Phineas North, Earl of Warrick swallowed a sip of strong, black coffee. No sugar. He swirled the remaining quarter. Two cups were usually enough to get him through each tormented day. Unfortunately, torment seemed to be the latest theme of his life.
He was already on his third cup. He needed another.
“What did she do now?” the Earl of Saville, a longtime friend, asked in an impartial tone.
“Nothing. However, I still don’t understand why I must be the one who chaperones your sister in secret. She is your sister.”
“You saw what she did to my wardrobe. Selena and I have never been able to keep our tempers when we disagree with eachother. For our relationship’s sake, it’s better if you keep her out of trouble.”
For their relationship’s sake? Warrick almost snorted. When had those two ever not been a volatile, bickering duo? No, Saville’s reason...
On second thought, better not to take a jab at a bear. Even so, he needed out.
“Commission more waistcoats. I’m done.”
“I’ll pay you.”
Warrick’s brow shot up. “Are you that desperate?”
“Yes. Name your price.”
“It would be less expensive to purchase more waistcoats.”
“I assure you, it won’t.” Saville cast a scowl in the direction of the window, where the sound of chatter grew louder with each passing second. “What the devil is that ruckus? Has a swarm of bees descended upon London?”
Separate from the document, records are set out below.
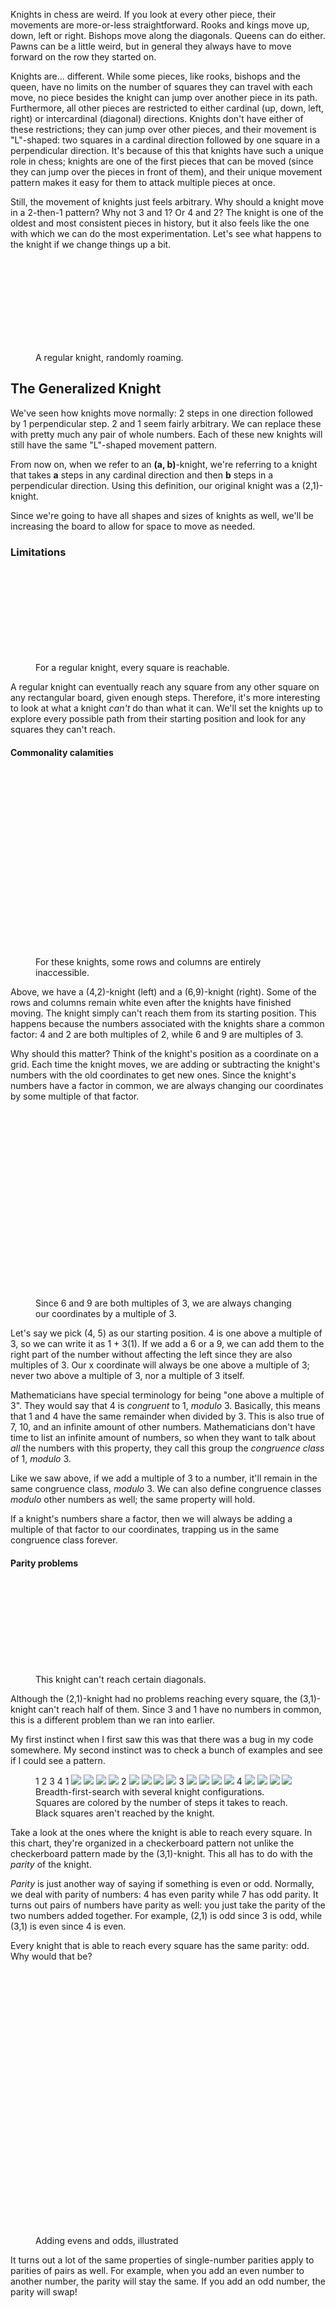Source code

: Knights in chess are weird. If you look at every other piece, their movements are more-or-less straightforward.
Rooks and kings move up, down, left or right. Bishops move along the diagonals.
Queens can do either. Pawns can be a little weird, but in general they always have to move forward on the row they started on. 

Knights are... different. While some pieces, like rooks, bishops and the queen, have no limits on the number of
squares they can travel with each move, no piece besides the knight can jump over another piece in its path. Furthermore, all other 
pieces are restricted to either cardinal (up, down, left, right) or intercardinal (diagonal)
directions. Knights don't have either of these restrictions; they can jump over other pieces, and their
movement is "L"-shaped: two squares in a cardinal direction followed by one square in a perpendicular 
direction. It's because of this that knights have such a unique role in chess; knights are one of the 
first pieces that can be moved (since they can jump over the pieces in front of them), and their unique 
movement pattern makes it easy for them to attack multiple pieces at once.

Still, the movement of knights just feels arbitrary. Why should a knight move in a 2-then-1 pattern? Why not 3 
and 1? Or 4 and 2? The knight is one of the oldest and most consistent pieces in history, but it also 
feels like the one with which we can do the most experimentation. Let's see what happens to the knight if 
we change things up a bit.

<figure>
<svg id='knight-intro-animation'></svg>
<figcaption>A regular knight, randomly roaming.</figcaption>
</figure>

## The Generalized Knight

We've seen how knights move normally: 2 steps in one direction followed by 1 perpendicular 
step. 2 and 1 seem fairly arbitrary. We can replace these with pretty much any pair of whole numbers.
Each of these new knights will still have the same "L"-shaped movement pattern.

From now on, when we refer to an **(a, b)**-knight, we're referring to a knight that takes **a** steps 
in any cardinal direction and then **b** steps in a perpendicular direction. 
Using this definition, our original knight was a (2,1)-knight.

Since we're going to have all shapes and sizes of knights as well, we'll be increasing the board to allow for space to move as needed.

### Limitations

<figure>
<svg id='2-1-knight-bfs'></svg>
<figcaption>For a regular knight, every square is reachable.</figcaption>
</figure>

A regular knight can eventually reach any square from any other square on any rectangular board, given enough steps.
Therefore, it's more interesting to look at what a knight *can't* do than what it can. We'll set the knights up to explore
every possible path from their starting position and look for any squares they can't reach.

#### Commonality calamities

<figure>
<svg id='common-4-2-knight-bfs'></svg>
<svg id='common-6-9-knight-bfs'></svg>
<figcaption>For these knights, some rows and columns are entirely inaccessible.</figcaption>
</figure>

Above, we have a (4,2)-knight (left) and a (6,9)-knight (right). Some of the rows and columns remain white even after the knights have finished moving. The knight simply can't reach them from its starting position. This happens because the numbers associated with the knights share a common factor: 4 and 2 are both multiples of 2, while 6 and 9 are multiples of 3. 

Why should this matter? Think of the knight's position as a coordinate on a grid. Each time the knight moves, we are adding or subtracting the knight's numbers with the old coordinates to get new ones. Since the knight's numbers have a factor in common, we are always changing our coordinates by some multiple of that factor.

<figure>
<div class='stacked-knight-graphics'>
<svg id='common-6-9-rw'></svg>
<svg id='common-6-9-rw-text'></svg>
</div>
<figcaption>Since 6 and 9 are both multiples of 3, we are always changing our coordinates by a multiple of 3.</figcaption>
</figure>

Let's say we pick (4, 5) as our starting position. 4 is one above a multiple of 3, so we can write it as 1 + 3(1). If we add a 6 or a 9, we can add them to the right part of the number without affecting the left since they are also multiples of 3. Our x coordinate will always be one above a multiple of 3; never two above a multiple of 3, nor a multiple of 3 itself.

Mathematicians have special terminology for being "one above a multiple of 3". They would say that 4 is *congruent* to 1, *modulo* 3. Basically, this means that 1 and 4 have the same remainder when divided by 3. This is also true of 7, 10, and an infinite amount of other numbers. Mathematicians don't have time to list an infinite amount of numbers, so when they want to talk about *all* the numbers with this property, they call this group the *congruence class* of 1, *modulo* 3. 

Like we saw above, if we add a multiple of 3 to a number, it'll remain in the same congruence class, *modulo* 3. We can also define congruence classes *modulo* other numbers as well; the same property will hold.

If a knight's numbers share a factor, then we will always be adding a multiple of that factor to our coordinates, trapping us in the same congruence class forever.

#### Parity problems

<figure>
<svg id='parity-3-1-knight-bfs'></svg>
<figcaption>This knight can't reach certain diagonals.</figcaption>
</figure>

Although the (2,1)-knight had no problems reaching every square, the (3,1)-knight can't reach half of them. Since 3 and 1 have no numbers in common, this is a different problem than we ran into earlier.

My first instinct when I first saw this was that there was a bug in my code somewhere. My second instinct was to check a bunch of examples and see if I could see a pattern.

<figure>
<div id='parity-grid'>
    <span></span>
    <span>1</span>
    <span>2</span>
    <span>3</span>
    <span>4</span>
    <span>1</span>
    <img src="/images/knight/1-1.png"></img>
    <img src="/images/knight/1-2.png"></img>
    <img src="/images/knight/1-3.png"></img>
    <img src="/images/knight/1-4.png"></img>
    <span>2</span>
    <img src="/images/knight/1-2.png"></img>
    <img src="/images/knight/2-2.png"></img>
    <img src="/images/knight/2-3.png"></img>
    <img src="/images/knight/2-4.png"></img>
    <span>3</span>
    <img src="/images/knight/1-3.png"></img>
    <img src="/images/knight/2-3.png"></img>
    <img src="/images/knight/3-3.png"></img>
    <img src="/images/knight/3-4.png"></img>
    <span>4</span>
    <img src="/images/knight/1-4.png"></img>
    <img src="/images/knight/2-4.png"></img>
    <img src="/images/knight/3-4.png"></img>
    <img src="/images/knight/4-4.png"></img>
</div>
<figcaption>Breadth-first-search with several knight configurations. Squares are colored by the number of steps it takes to reach. Black squares aren't reached by the knight.</figcaption>
</figure>

Take a look at the ones where the knight is able to reach every square. In this chart, they're organized in a checkerboard pattern not unlike the checkerboard pattern made by the (3,1)-knight. This all has to do with the *parity* of the knight.

*Parity* is just another way of saying if something is even or odd. Normally, we deal with parity of numbers: 4 has even parity while 7 has odd parity. It turns out pairs of numbers have parity as well: you just take the parity of the two numbers added together. For example, (2,1) is odd since 3 is odd, while (3,1) is even since 4 is even.

Every knight that is able to reach every square has the same parity: odd. Why would that be?

<figure>
<svg viewBox="0 0 100 100">

</svg>
<figcaption>Adding evens and odds, illustrated</figcaption>
</figure>

It turns out a lot of the same properties of single-number parities apply to parities of pairs as well. For example, when you add an even number to another number, the parity will stay the same. If you add an odd number, the parity will swap!

<figure>
<svg id='parity-2-1-rw'></svg>
<svg id='parity-3-1-rw'></svg>
<figcaption>Odd squares are colored red while even squares are blue. A (2,1)-knight (left) can reach both even and odd squares, while the (3,1)-knight (right) is stuck with even ones.</figcaption>
</figure>

This is a clue as to why knights with odd parity can reach more squares than even-parity knights. Odd parity knights swap the parity of the coordinate with each move, so we can reach both even and odd squares regardless of where we start. With even knights, on the other hand, we are stuck on the same parity as we started with.

#### Claustrophobic concerns

<figure>
<svg id='5-2-knight-bfs'></svg>
<svg id='8-17-knight-bfs'></svg>
<figcaption>These knights have inaccessible squares in the middle.</figcaption>
</figure>

Everything we've talked about to this point would hold true regardless of the board size. But in some situations, we get interesting patterns if the knight is just a little too big for the board. In these cases, squares in the middle become impossible to reach because the knight can't maneuver tightly enough in the small spaces.

I don't have any insight for the mathematical reason behind this one. If you have any ideas, let me know!

The animations are reminiscent of the [bouncing DVD logo](https://www.youtube.com/watch?v=QOtuX0jL85Y), though.


### Visualizations


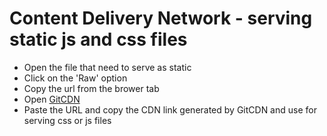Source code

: # Content Delivery Network - serving static js and css files

- Open the file that need to serve as static
- Click on the 'Raw' option
- Copy the url from the brower tab
- Open [GitCDN](https://gitcdn.link/)
- Paste the URL and copy the CDN link generated by GitCDN and use for serving css or js files
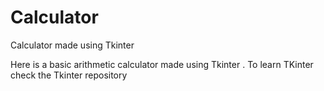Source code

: # Calculator
Calculator made using Tkinter

Here is a basic arithmetic calculator made using Tkinter .
To learn TKinter check the Tkinter repository
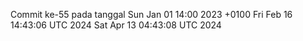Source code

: Commit ke-55 pada tanggal Sun Jan 01 14:00 2023 +0100
Fri Feb 16 14:43:06 UTC 2024
Sat Apr 13 04:43:08 UTC 2024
“Perhaps it has.” Like a curse . . .
I do not believe in curses.
Yet, the day after he had turned thirty years of age, the tide had turned on his luck. From losing Avondale’s list of heiresses to witnessing firsthand the fireworks that followed and being charged as a “guardian” to Saville’s sister. Even more appalling, he’d been chased down the street by a woman brandishing a deuced candelabra. His arse had been pinched more times than he cared to count, and he was pretty sure he was shedding hair like a Pomeranian. At this rate, he would be bald in six months. Would he even be able to find a wife then?
There are no such things as family curses.
But the evidence . . .
What madness was this so-called family curse anyway? If he didn’t wed by the age of thirty, calamity would befall him? Such an absurd superstition must have been concocted by hisforefathers to ensure the obedience of their sons and to carry on the family line.
If he was going to dwell on curses, it would be best to approach it one curse at a time—starting with a certain friend’s sister and relieving himself of the responsibility of being a deuced guard dog.
“Brother!” An excited chirp came from the door. “Warrick! Good morning!”
Warrick’s gaze jumped to the current bane of his existence as she flounced into the room, and he nearly splashed coffee over himself as his whole body jerked in reaction to the sight of her.
Mother of Christ. What insanity was this?
Saville shot up from his chair and half growled, half croaked the question that had flared in his own mind. “What the devil are you wearing?”
Lady Selena twirled, shamelessly displaying the scandalous fit of a pair of trousers that should be—if it were not already—outlawed in Britain. “What do you think? They are pretty, are they not?”
“Pretty, my arse!” Saville snapped.
Warrick wrenched his gaze from the odd-looking yet terrifyingly seductive trousers to the fair, and thoroughly smug, complexion of Selena Savage. Waves of sandy hair cascaded down to her hips, further enhancing this unholy picture. She was not looking at him, but he knew those vivid blue eyes held a sparkle of trouble.
His gaze dropped to the thin material of the trousers again, clinging to her legs, not quite revealing their shape, but serving as a promise of what lay beneath. With the already scandalous trousers, she wore an equally improper, yet perfectly fitted shirt. He instantly recognized this as part of the men’s attire the women wore at the Stewart ball when they distributed the copies of White’s betting book.
Warrick stifled another groan. So much provocation in one outfit.
He may not be truly cursed, but he surely felt that way.